A blind via hole, a trench (groove) for fine wiring, a through hole penetrating a board, and the like may coexist in these boards. Since the plating solution of the present invention has excellent via filling characteristics, the plating solution is suitable for plating of a board having a via or a trench. The plating solution of the present invention can also be used for forming wiring of a board.
Specific examples of these boards include a printed circuit board such as a package substrate on which an IC bare chip is directly mounted, a silicon wafer on which an LSI or the like is directly mounted, and a silicon wafer substrate for manufacturing a semiconductor chip.

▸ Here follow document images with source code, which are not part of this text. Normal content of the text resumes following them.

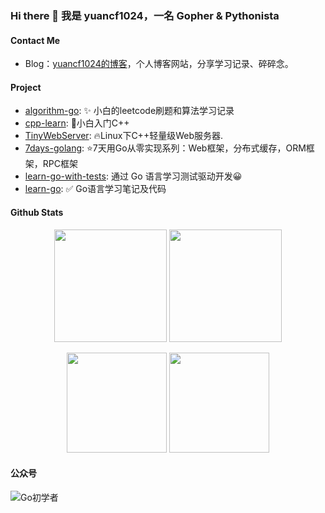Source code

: ### Hi there 👋 我是 yuancf1024，一名 Gopher & Pythonista

#### Contact Me

* Blog：[yuancf1024的博客](https://yuancf1024.github.io/)，个人博客网站，分享学习记录、碎碎念。

<!--
* 微信公众号：yuancf1024 **Go初学者**，分享Go语言学习笔记，以零基础小白的视角带你进入 Go 的世界。
* 知乎：[安然](https://www.zhihu.com/people/zhumengcf)，分享一些琐碎的知识，学习笔记同步更新于专栏[筑梦cf的blog](https://www.zhihu.com/column/c_1442897142885548032)。
-->

#### Project

* [algorithm-go](https://github.com/yuancf1024/algorithm-go): ✨ 小白的leetcode刷题和算法学习记录
* [cpp-learn](https://github.com/yuancf1024/cpp-learn): 💪小白入门C++
* [TinyWebServer](https://github.com/yuancf1024/TinyWebServer.git): 🔥Linux下C++轻量级Web服务器.
* [7days-golang](https://github.com/yuancf1024/7days-golang.git): ⭐7天用Go从零实现系列：Web框架，分布式缓存，ORM框架，RPC框架
* [learn-go-with-tests](https://github.com/yuancf1024/learn-go-with-tests): 通过 Go 语言学习测试驱动开发😀
* [learn-go](https://github.com/yuancf1024/learn-go.git): ✅ Go语言学习笔记及代码

<!--
* [Coding-cf](https://github.com/yuancf1024/Coding-cf): some practice code for learning go, java, cloudcomputing & algorithm(一些平平无奇的学习代码~)
* [ultimate-go-cn](https://github.com/yuancf1024/ultimate-go-cn): Go学习终极笔记 The Ultimate Go Study Guide-CN
-->


#### Github Stats
<!--
| [![Anurag's github stats](https://github-readme-stats.vercel.app/api?username=yuancf1024)](https://github.com/anuraghazra/github-readme-stats) | [![Top Langs](https://github-readme-stats.vercel.app/api/top-langs/?username=yuancf1024&hide=jupyter%20notebook,javascript,html,css)](https://github.com/anuraghazra/github-readme-stats) |
| ------------------------------------------------------------ | ------------------------------------------------------------ |
-->

<div align='center' display='flex'>
        <img height='180px' src="http://github-readme-streak-stats.herokuapp.com?user=yuancf1024&theme=bear&hide_border=true&date_format=%5BY.%5Dn.j">
        <img height='180px' src="https://stats.justsong.cn/api/leetcode?username=zhumengcf&cn=true&theme=dark">
        <p></p>
        <img height='160px' src="https://github-readme-stats.vercel.app/api/top-langs/?username=yuancf1024&theme=dracula&layout=compact">
        <img height='160px' src="https://github-readme-stats.vercel.app/api?username=yuancf1024&show_icons=true&theme=dracula">
</div>

#### 公众号
![Go初学者](https://i.loli.net/2021/11/16/8rL6fPq49ypSlAi.png)

<!--
**yuancf1024/yuancf1024** is a ✨ _special_ ✨ repository because its `README.md` (this file) appears on your GitHub profile.

Here are some ideas to get you started:

- 🔭 I’m currently working on ...
- 🌱 I’m currently learning ...
- 👯 I’m looking to collaborate on ...
- 🤔 I’m looking for help with ...
- 💬 Ask me about ...
- 📫 How to reach me: ...
- 😄 Pronouns: ...
- ⚡ Fun fact: ...
-->
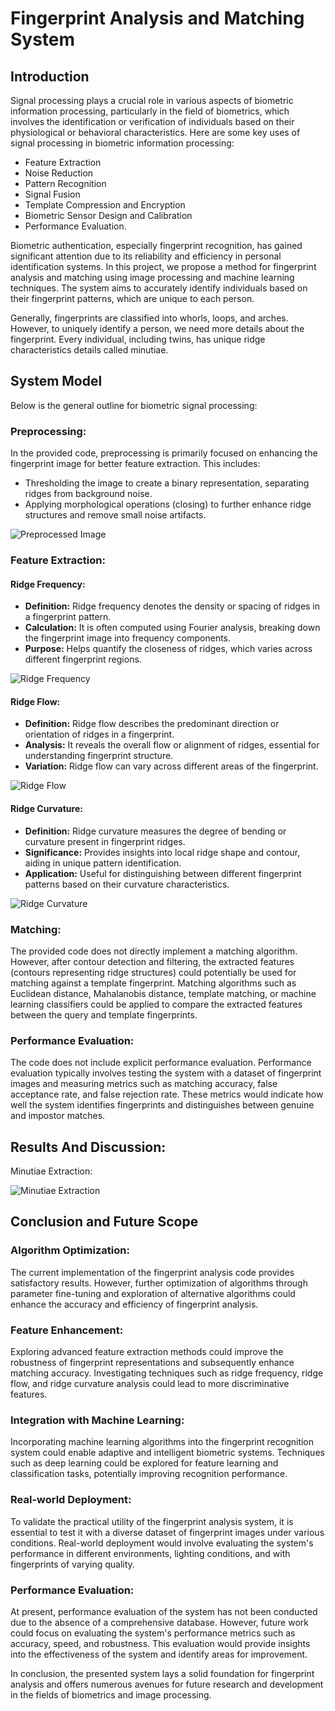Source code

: # Fingerprint Analysis and Matching System

## Introduction

Signal processing plays a crucial role in various aspects of biometric information processing, particularly in the field of biometrics, which involves the identification or verification of individuals based on their physiological or behavioral characteristics. Here are some key uses of signal processing in biometric information processing:

- Feature Extraction
- Noise Reduction
- Pattern Recognition
- Signal Fusion
- Template Compression and Encryption
- Biometric Sensor Design and Calibration
- Performance Evaluation.

Biometric authentication, especially fingerprint recognition, has gained significant attention due to its reliability and efficiency in personal identification systems. In this project, we propose a method for fingerprint analysis and matching using image processing and machine learning techniques. The system aims to accurately identify individuals based on their fingerprint patterns, which are unique to each person.

Generally, fingerprints are classified into whorls, loops, and arches. However, to uniquely identify a person, we need more details about the fingerprint. Every individual, including twins, has unique ridge characteristics details called minutiae.

## System Model

Below is the general outline for biometric signal processing:

### Preprocessing:

In the provided code, preprocessing is primarily focused on enhancing the fingerprint image for better feature extraction. This includes:

- Thresholding the image to create a binary representation, separating ridges from background noise.
- Applying morphological operations (closing) to further enhance ridge structures and remove small noise artifacts.

![Preprocessed Image](https://github.com/Purvesh77/Finger-Print-Analysis/blob/main/filtered_fingerprint2.jpeg)

### Feature Extraction:

#### Ridge Frequency:

- **Definition:** Ridge frequency denotes the density or spacing of ridges in a fingerprint pattern.
- **Calculation:** It is often computed using Fourier analysis, breaking down the fingerprint image into frequency components.
- **Purpose:** Helps quantify the closeness of ridges, which varies across different fingerprint regions.

![Ridge Frequency](https://github.com/Purvesh77/Finger-Print-Analysis/blob/main/Output/Ridge%20Frequency.png)

#### Ridge Flow:

- **Definition:** Ridge flow describes the predominant direction or orientation of ridges in a fingerprint.
- **Analysis:** It reveals the overall flow or alignment of ridges, essential for understanding fingerprint structure.
- **Variation:** Ridge flow can vary across different areas of the fingerprint.

![Ridge Flow](https://github.com/Purvesh77/Finger-Print-Analysis/blob/main/Output/Ridge%20Flow.png)

#### Ridge Curvature:

- **Definition:** Ridge curvature measures the degree of bending or curvature present in fingerprint ridges.
- **Significance:** Provides insights into local ridge shape and contour, aiding in unique pattern identification.
- **Application:** Useful for distinguishing between different fingerprint patterns based on their curvature characteristics.

![Ridge Curvature](https://github.com/Purvesh77/Finger-Print-Analysis/blob/main/Output/Ridge%20Curvature.png)

### Matching:

The provided code does not directly implement a matching algorithm. However, after contour detection and filtering, the extracted features (contours representing ridge structures) could potentially be used for matching against a template fingerprint. Matching algorithms such as Euclidean distance, Mahalanobis distance, template matching, or machine learning classifiers could be applied to compare the extracted features between the query and template fingerprints.

### Performance Evaluation:

The code does not include explicit performance evaluation. Performance evaluation typically involves testing the system with a dataset of fingerprint images and measuring metrics such as matching accuracy, false acceptance rate, and false rejection rate. These metrics would indicate how well the system identifies fingerprints and distinguishes between genuine and impostor matches.

## Results And Discussion:

Minutiae Extraction: 

![Minutiae Extraction](https://github.com/Purvesh77/Finger-Print-Analysis/blob/main/Output/Minutiae%20Extraction.png)

## Conclusion and Future Scope

### Algorithm Optimization:

The current implementation of the fingerprint analysis code provides satisfactory results. However, further optimization of algorithms through parameter fine-tuning and exploration of alternative algorithms could enhance the accuracy and efficiency of fingerprint analysis.

### Feature Enhancement:

Exploring advanced feature extraction methods could improve the robustness of fingerprint representations and subsequently enhance matching accuracy. Investigating techniques such as ridge frequency, ridge flow, and ridge curvature analysis could lead to more discriminative features.

### Integration with Machine Learning:

Incorporating machine learning algorithms into the fingerprint recognition system could enable adaptive and intelligent biometric systems. Techniques such as deep learning could be explored for feature learning and classification tasks, potentially improving recognition performance.

### Real-world Deployment:

To validate the practical utility of the fingerprint analysis system, it is essential to test it with a diverse dataset of fingerprint images under various conditions. Real-world deployment would involve evaluating the system's performance in different environments, lighting conditions, and with fingerprints of varying quality.

### Performance Evaluation:

At present, performance evaluation of the system has not been conducted due to the absence of a comprehensive database. However, future work could focus on evaluating the system's performance metrics such as accuracy, speed, and robustness. This evaluation would provide insights into the effectiveness of the system and identify areas for improvement.

In conclusion, the presented system lays a solid foundation for fingerprint analysis and offers numerous avenues for future research and development in the fields of biometrics and image processing.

The plating solution of the present invention can plate, for example, a board as described above by a normal plating operation. Hereinafter, an embodiment of the plating operation using the plating solution of the present invention will be described, but the present invention is not limited to such an embodiment.
For example, a board to be plated is subjected to pretreatment such as formation of a barrier layer as desired, and then subjected to conductive treatment such as formation of a metal seed layer serving as a power feeding layer on the board. The conductive treatment can be performed by an ordinary conductive treatment method, for example, metal (including carbon) coating treatment by electroless plating, a so-called direct plating treatment method using carbon, palladium, or the like, sputtering, vapor deposition, a chemical vapor deposition (CVD) method, or the like.
The board subjected to the conductive treatment is then plated with the plating solution of the present invention. Conditions in this case are not particularly limited, and may follow ordinary plating conditions. For example, the plating may be performed at a liquid temperature of about 20° C. to 30° C. and a cathode current density of about 0.05 A/dm2 to 3 A/dm2. In addition, a plating time may be appropriately set according to the purpose of plating. Further, in the plating, it is preferable to perform liquid stirring by aeration, pump circulation, paddle stirring, or the like.
According to the embodiment described above, the blind via hole, the through hole, the trench, a through-silicon via, and the like in the above-described board can be filled in a state where a surface layer plating thickness (a thickness of plating of a portion of the board where has no blind via hole, through hole, trench, and through-silicon via and the plating is performed simultaneously with the blind via hole, the through hole, the trench, and the through-silicon via) is thin.
Specifically, for example, in order to completely fill the via hole by executing plating on a patterned board having a blind via hole with a diameter of 50 μm and a depth of 30 μm, the plating can be performed at a cathode current density of 1.5 A/dm2 for about 30 minutes. The surface layer plating thickness in this case may be, for example, about 10 μm.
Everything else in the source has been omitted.